Asian Journal of Biochemistry, Genetics and Molecular Biology

The vitamin D receptor (VDR), a central nuclear receptor helps to maintain bone mineral density. When its function is disturbed, it can contribute to osteoporosis development and other bone diseases. This study carried out a thorough computational analysis to identify human microRNAs (miRNAs) regulatingVDR and other genes that functionally interact with VDR. First of all, a ranked interaction network of VDR with 20 other genes has been predicted using GeneMANIA software. With the help of miRDB software, 154 candidate miRNAs are traced to target VDR by binding the VDR 3′UTR. Cross-checking with TargetScanHuman and miRTargetLink 2.0 refined these results. 11 miRNAs were supported by all three tools and another 129 were consistent between miRDB and TargetScan.

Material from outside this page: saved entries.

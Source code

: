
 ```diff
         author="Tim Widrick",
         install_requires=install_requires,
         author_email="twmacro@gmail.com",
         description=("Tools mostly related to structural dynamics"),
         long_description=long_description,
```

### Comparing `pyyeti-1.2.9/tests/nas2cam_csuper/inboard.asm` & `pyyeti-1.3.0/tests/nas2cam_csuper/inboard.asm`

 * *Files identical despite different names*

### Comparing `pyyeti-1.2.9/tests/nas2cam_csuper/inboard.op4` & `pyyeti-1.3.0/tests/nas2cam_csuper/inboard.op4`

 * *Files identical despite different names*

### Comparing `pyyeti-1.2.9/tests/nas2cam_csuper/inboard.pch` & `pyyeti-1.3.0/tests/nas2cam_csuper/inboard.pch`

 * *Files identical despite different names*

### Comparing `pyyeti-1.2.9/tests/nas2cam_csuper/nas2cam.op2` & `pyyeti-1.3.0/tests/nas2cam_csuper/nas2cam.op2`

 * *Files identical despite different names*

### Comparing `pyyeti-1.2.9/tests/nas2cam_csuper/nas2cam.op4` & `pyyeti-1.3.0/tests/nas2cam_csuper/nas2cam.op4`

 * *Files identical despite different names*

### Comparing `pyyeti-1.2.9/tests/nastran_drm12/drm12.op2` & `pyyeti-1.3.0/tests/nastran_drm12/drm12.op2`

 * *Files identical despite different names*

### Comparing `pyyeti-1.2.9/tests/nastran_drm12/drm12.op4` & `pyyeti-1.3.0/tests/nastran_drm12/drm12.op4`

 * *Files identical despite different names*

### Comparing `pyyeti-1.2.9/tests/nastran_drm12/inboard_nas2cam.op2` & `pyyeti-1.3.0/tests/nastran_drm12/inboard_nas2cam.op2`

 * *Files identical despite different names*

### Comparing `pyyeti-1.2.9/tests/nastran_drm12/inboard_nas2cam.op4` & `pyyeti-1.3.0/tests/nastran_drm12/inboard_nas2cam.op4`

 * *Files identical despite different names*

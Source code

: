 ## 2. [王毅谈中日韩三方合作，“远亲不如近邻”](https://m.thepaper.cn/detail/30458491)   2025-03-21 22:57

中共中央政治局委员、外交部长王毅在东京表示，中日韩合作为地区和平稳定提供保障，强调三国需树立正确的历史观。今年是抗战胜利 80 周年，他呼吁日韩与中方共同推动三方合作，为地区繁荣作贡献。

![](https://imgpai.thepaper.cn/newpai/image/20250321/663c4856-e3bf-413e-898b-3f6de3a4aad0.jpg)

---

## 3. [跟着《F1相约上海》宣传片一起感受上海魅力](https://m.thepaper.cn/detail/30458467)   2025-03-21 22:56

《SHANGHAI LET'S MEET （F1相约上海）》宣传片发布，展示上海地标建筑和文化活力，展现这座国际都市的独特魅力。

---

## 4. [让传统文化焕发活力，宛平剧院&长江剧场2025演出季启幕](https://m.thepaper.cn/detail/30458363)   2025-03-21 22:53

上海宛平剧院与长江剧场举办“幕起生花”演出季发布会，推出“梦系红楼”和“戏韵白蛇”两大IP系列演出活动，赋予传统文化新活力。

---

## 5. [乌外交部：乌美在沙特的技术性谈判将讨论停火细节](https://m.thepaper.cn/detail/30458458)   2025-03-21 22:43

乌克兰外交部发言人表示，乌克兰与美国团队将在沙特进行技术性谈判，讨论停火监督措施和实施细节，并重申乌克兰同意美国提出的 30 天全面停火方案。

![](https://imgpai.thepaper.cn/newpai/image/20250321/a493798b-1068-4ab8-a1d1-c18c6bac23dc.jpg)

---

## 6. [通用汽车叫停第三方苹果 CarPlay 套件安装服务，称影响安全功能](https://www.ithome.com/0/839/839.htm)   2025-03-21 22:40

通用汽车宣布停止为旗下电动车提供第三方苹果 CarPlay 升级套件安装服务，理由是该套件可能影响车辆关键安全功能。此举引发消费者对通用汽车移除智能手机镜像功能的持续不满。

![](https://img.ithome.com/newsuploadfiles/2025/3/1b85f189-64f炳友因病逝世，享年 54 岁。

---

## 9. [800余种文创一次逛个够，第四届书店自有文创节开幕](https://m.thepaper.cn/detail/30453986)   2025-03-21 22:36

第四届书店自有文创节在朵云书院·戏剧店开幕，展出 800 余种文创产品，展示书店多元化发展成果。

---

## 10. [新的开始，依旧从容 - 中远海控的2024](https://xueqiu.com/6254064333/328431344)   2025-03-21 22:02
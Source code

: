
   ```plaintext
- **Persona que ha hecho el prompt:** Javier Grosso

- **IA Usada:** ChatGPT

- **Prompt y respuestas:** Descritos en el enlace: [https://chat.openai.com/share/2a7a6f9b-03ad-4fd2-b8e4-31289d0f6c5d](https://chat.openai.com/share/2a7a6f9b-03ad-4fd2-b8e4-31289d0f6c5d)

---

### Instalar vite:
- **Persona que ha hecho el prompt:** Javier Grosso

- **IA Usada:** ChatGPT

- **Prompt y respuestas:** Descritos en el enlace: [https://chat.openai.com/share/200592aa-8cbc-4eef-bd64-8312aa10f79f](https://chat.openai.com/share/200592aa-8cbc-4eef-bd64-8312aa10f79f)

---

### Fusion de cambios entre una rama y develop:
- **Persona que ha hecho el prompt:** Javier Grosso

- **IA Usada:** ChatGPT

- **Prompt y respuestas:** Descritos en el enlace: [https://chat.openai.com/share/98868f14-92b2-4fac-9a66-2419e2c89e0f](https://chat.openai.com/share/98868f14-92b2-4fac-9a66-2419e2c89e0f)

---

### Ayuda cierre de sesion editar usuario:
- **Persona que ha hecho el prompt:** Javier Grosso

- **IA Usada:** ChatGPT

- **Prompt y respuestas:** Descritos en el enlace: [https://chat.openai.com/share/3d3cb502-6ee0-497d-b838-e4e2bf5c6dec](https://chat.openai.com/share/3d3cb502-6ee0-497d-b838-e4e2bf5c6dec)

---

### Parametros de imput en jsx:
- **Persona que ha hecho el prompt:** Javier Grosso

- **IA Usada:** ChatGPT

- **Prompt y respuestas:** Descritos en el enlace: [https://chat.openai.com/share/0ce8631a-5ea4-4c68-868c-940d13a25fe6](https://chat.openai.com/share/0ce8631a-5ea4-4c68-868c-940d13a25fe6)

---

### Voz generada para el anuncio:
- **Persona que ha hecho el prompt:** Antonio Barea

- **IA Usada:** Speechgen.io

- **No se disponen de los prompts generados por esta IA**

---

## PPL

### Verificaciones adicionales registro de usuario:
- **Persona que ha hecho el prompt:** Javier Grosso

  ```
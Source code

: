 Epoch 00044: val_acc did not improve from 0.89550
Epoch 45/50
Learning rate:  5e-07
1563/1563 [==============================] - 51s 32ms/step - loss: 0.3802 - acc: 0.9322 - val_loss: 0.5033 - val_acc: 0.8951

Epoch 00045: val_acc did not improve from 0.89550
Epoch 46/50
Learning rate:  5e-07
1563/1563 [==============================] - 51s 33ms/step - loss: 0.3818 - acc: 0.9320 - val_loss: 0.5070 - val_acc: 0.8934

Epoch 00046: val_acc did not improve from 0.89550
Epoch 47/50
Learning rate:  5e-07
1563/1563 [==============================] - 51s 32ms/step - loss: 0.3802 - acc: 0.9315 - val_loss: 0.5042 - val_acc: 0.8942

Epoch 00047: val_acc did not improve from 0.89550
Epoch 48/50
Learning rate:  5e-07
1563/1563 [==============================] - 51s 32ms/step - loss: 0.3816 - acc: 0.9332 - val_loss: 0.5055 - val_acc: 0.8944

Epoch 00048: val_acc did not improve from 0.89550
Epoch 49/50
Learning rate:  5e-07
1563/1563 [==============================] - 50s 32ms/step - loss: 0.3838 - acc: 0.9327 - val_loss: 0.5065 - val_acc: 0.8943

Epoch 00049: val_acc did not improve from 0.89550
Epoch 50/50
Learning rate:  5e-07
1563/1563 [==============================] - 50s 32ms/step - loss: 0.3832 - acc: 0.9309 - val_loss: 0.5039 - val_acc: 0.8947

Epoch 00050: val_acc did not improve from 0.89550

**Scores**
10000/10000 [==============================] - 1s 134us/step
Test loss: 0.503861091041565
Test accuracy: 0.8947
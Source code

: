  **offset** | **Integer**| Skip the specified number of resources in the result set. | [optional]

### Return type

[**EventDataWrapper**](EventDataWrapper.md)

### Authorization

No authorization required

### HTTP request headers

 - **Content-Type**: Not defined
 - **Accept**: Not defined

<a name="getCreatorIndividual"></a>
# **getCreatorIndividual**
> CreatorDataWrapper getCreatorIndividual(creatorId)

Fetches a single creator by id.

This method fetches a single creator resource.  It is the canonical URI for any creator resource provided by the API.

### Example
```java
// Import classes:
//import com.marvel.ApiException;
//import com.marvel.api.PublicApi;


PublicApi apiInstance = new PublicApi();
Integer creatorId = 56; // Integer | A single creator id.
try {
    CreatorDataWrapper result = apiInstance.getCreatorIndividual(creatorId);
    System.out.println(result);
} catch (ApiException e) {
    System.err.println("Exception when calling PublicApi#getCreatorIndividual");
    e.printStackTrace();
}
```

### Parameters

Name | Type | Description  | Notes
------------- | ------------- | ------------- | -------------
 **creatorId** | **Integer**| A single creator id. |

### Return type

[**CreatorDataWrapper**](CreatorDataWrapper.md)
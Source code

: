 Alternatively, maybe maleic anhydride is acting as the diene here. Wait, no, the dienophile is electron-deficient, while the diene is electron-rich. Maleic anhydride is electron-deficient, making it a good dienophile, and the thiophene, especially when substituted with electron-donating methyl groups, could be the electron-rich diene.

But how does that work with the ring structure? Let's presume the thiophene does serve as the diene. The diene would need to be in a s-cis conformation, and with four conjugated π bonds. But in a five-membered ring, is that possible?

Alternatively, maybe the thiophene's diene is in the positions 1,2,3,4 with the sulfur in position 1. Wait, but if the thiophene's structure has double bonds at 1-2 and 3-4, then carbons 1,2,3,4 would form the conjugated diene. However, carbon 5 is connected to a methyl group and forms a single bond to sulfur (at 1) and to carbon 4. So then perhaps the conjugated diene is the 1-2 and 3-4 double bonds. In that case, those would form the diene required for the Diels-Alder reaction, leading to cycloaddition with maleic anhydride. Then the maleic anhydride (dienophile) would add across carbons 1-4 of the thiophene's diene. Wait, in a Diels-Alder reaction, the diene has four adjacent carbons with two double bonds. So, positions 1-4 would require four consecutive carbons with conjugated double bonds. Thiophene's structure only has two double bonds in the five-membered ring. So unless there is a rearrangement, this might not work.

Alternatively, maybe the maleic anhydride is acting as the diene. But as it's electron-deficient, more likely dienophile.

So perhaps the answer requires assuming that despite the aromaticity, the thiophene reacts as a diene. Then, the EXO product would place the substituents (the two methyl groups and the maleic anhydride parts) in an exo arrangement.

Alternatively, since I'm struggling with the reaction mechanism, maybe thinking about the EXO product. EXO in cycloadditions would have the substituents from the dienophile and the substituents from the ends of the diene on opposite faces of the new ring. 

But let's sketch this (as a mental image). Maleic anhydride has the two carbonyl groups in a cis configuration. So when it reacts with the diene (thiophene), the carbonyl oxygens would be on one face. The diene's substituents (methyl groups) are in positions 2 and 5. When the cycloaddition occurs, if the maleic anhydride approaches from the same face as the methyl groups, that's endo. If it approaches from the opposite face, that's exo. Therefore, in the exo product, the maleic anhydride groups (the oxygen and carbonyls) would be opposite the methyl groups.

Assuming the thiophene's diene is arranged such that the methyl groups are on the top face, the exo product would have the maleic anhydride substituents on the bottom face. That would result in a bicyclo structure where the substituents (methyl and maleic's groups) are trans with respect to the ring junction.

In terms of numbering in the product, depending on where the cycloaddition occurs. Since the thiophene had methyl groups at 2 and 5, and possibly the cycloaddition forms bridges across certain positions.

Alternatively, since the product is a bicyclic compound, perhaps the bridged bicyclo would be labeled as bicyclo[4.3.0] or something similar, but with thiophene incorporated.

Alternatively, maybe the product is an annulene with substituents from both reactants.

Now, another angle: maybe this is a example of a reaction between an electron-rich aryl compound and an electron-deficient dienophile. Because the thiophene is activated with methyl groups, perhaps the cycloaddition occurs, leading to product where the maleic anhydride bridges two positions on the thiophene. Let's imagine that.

Among these 11 miRNAs, miR-125b-5p and miR-2861 are reported to be promising regulators of bone remodeling and potential biomarkers of osteopororsis. Many of the identified miRNAs also target VDR interaction partners including RXRs, RUNX2, SMAD family members, MED1, TOB2, BAZ1B, and NCOA1 suggesting coordinated regulation of the VDR signalling module. Available literatures supported that several of these miRNAs are dysregulated in bone-related conditions such as osteoporosis, osteosarcoma, osteoarthritis, and rheumatoid arthritis, underscoring their likely biological relevance. This integrated list is presented here as a prioritized resource of VDR-associated miRNAs and their potential network targets. Several well-supported and novel candidates such as miR-125b-5p and miR-2861 emerge as promising targets for experimental validation as biomarkers or therapeutic modulators of skeletal diseases. Overall, the results highlight the layered, post-transcriptional control of VDR and provide a roadmap for focused functional studies.